* [Assignment]: In your copy, leave out the pictures; write out all the data exactly.

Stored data
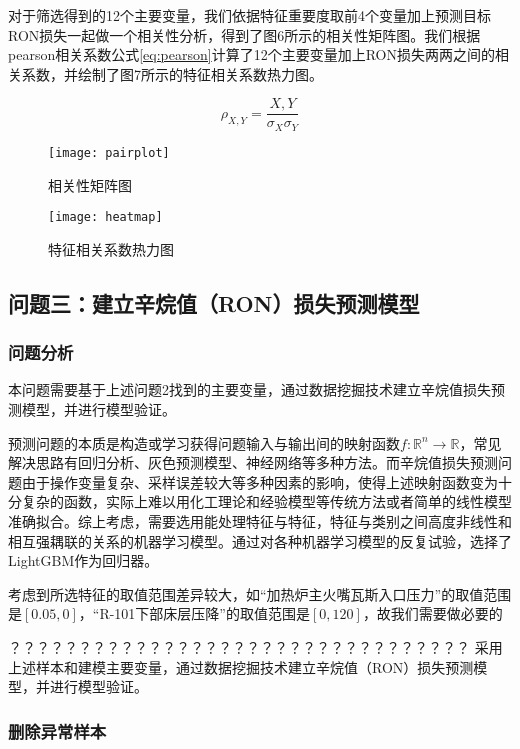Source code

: \documentclass[bwprint]{gmcmthesis}
\begin{document}
对于筛选得到的12个主要变量，我们依据特征重要度取前4个变量加上预测目标RON损失一起做一个相关性分析，得到了图6所示的相关性矩阵图。我们根据pearson相关系数公式\eqref{eq:pearson}计算了12个主要变量加上RON损失两两之间的相关系数，并绘制了图7所示的特征相关系数热力图。

\begin{equation}\label{eq:pearson}
	\rho_{X,Y}=\frac{X,Y}{\sigma_X\sigma_Y}
\end{equation}


\begin{figure}[htb]
	\centering
	\texttt{[image: pairplot]}
	\caption{相关性矩阵图}
\end{figure}

\begin{figure}[htb]
	\centering
	\texttt{[image: heatmap]}
	\caption{特征相关系数热力图}
\end{figure}


\FloatBarrier
\subsection{问题三：建立辛烷值（RON）损失预测模型}\label{sec:modeling}

\FloatBarrier
\subsubsection{问题分析}

本问题需要基于上述问题2找到的主要变量，通过数据挖掘技术建立辛烷值损失预测模型，并进行模型验证。

预测问题的本质是构造或学习获得问题输入与输出间的映射函数$f: \mathbb{R}^n \rightarrow \mathbb{R}$，常见解决思路有回归分析、灰色预测模型、神经网络等多种方法。而辛烷值损失预测问题由于操作变量复杂、采样误差较大等多种因素的影响，使得上述映射函数变为十分复杂的函数，实际上难以用化工理论和经验模型等传统方法或者简单的线性模型准确拟合。综上考虑，需要选用能处理特征与特征，特征与类别之间高度非线性和相互强耦联的关系的机器学习模型。通过对各种机器学习模型的反复试验，选择了LightGBM作为回归器。

考虑到所选特征的取值范围差异较大，如“加热炉主火嘴瓦斯入口压力”的取值范围是$[0.05, 0]$，“R-101下部床层压降”的取值范围是$[0, 120]$，故我们需要做必要的

？？？？？？？？？？？？？？？？？？？？？？？？？？？？？？？？？
采用上述样本和建模主要变量，通过数据挖掘技术建立辛烷值（RON）损失预测模型，并进行模型验证。 


\FloatBarrier
\subsubsection{删除异常样本}
\end{document}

* [Result of the exercise]:
Source code

: \documentclass[bwprint]{gmcmthesis}
\begin{document}
对于筛选得到的12个主要变量，我们依据特征重要度取前4个变量加上预测目标RON损失一起做一个相关性分析，得到了图6所示的相关性矩阵图。我们根据pearson相关系数公式\eqref{eq:pearson}计算了12个主要变量加上RON损失两两之间的相关系数，并绘制了图7所示的特征相关系数热力图。

\begin{equation}\label{eq:pearson}
	\rho_{X,Y}=\frac{X,Y}{\sigma_X\sigma_Y}
\end{equation}


\begin{figure}[htb]
	\centering
	\texttt{[image: pairplot]}
	\caption{相关性矩阵图}
\end{figure}

\begin{figure}[htb]
	\centering
	\texttt{[image: heatmap]}
	\caption{特征相关系数热力图}
\end{figure}


\FloatBarrier
\subsection{问题三：建立辛烷值（RON）损失预测模型}\label{sec:modeling}

\FloatBarrier
\subsubsection{问题分析}

本问题需要基于上述问题2找到的主要变量，通过数据挖掘技术建立辛烷值损失预测模型，并进行模型验证。

预测问题的本质是构造或学习获得问题输入与输出间的映射函数$f: \mathbb{R}^n \rightarrow \mathbb{R}$，常见解决思路有回归分析、灰色预测模型、神经网络等多种方法。而辛烷值损失预测问题由于操作变量复杂、采样误差较大等多种因素的影响，使得上述映射函数变为十分复杂的函数，实际上难以用化工理论和经验模型等传统方法或者简单的线性模型准确拟合。综上考虑，需要选用能处理特征与特征，特征与类别之间高度非线性和相互强耦联的关系的机器学习模型。通过对各种机器学习模型的反复试验，选择了LightGBM作为回归器。

考虑到所选特征的取值范围差异较大，如“加热炉主火嘴瓦斯入口压力”的取值范围是$[0.05, 0]$，“R-101下部床层压降”的取值范围是$[0, 120]$，故我们需要做必要的

？？？？？？？？？？？？？？？？？？？？？？？？？？？？？？？？？
采用上述样本和建模主要变量，通过数据挖掘技术建立辛烷值（RON）损失预测模型，并进行模型验证。 


\FloatBarrier
\subsubsection{删除异常样本}
\end{document}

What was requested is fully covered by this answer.